O Sr. Presidente: — Faça favor de concluir, Sr. Deputado.
O Orador: — Quando o Sr. Primeiro-Ministro nos diz aqui «A minha Presidência, a Presidência de Portugal vai ser marcada, claramente, pela conclusão do tratado reformador mas também pela agenda social».
Sr. Primeiro-Ministro, lamento dizer-lhe que essa agenda social só por piada pode ser a protecção dos direitos sociais, só por piada pode ser o reforço do modelo social! Só por piada! Da mesma forma que a Agenda de Lisboa nunca teve componente social e não foi mais do que um mercado — e, hoje, por toda a Europa, é considerada a agenda da destruição dos serviços públicos —, a Presidência portuguesa ficará marcada pela agenda social da flexigurança, que é a destruição de direitos sociais dos trabalhadores.
Aplausos do BE.
O Sr. Presidente: — Também para uma intervenção, tem a palavra o Sr. Deputado Nuno Magalhães.
O Sr. Nuno Magalhães (CDS-PP): — Sr. Presidente, Sr.as e Srs. Deputados, Sr. Primeiro-Ministro, Srs.
Membros do Governo: Deste debate, o CDS sublinha cinco factos e retira cinco conclusões.

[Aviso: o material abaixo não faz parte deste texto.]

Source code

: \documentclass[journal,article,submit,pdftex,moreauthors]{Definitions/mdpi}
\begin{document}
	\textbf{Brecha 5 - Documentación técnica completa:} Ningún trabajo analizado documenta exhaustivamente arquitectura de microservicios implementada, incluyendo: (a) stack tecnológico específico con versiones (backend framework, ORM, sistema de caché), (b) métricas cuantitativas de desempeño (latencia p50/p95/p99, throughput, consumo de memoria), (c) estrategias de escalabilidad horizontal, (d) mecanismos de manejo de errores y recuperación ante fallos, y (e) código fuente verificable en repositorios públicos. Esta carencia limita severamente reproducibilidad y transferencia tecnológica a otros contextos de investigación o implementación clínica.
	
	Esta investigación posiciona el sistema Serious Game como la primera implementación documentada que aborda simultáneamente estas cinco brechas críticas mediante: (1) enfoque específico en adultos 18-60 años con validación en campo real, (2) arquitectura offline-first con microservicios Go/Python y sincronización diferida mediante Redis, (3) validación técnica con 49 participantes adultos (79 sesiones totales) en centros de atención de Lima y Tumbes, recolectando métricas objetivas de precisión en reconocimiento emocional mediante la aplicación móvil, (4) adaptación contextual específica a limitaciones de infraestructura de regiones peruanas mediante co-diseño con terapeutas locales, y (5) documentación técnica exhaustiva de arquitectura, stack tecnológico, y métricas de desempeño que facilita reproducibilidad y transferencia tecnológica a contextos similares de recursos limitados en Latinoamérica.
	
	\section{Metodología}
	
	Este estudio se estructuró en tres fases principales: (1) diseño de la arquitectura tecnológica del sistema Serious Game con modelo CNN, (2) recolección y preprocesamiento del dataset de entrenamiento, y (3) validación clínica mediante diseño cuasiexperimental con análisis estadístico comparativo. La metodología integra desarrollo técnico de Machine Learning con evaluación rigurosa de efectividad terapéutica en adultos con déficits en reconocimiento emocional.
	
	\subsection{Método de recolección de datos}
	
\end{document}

Primeiro facto: com moderação, pragmatismo e realismo, foi possível ultrapassar o impasse em que se encontrava a União Europeia. Ainda bem! Primeira conclusão: o CDS tinha razão em apelar a uma solução de consenso e não a uma solução de utopia, que a ninguém aproveitava e apenas prejudicava os europeus e a situação económica existente na Europa.
O Sr. Pedro Mota Soares (CDS-PP): — Muito bem!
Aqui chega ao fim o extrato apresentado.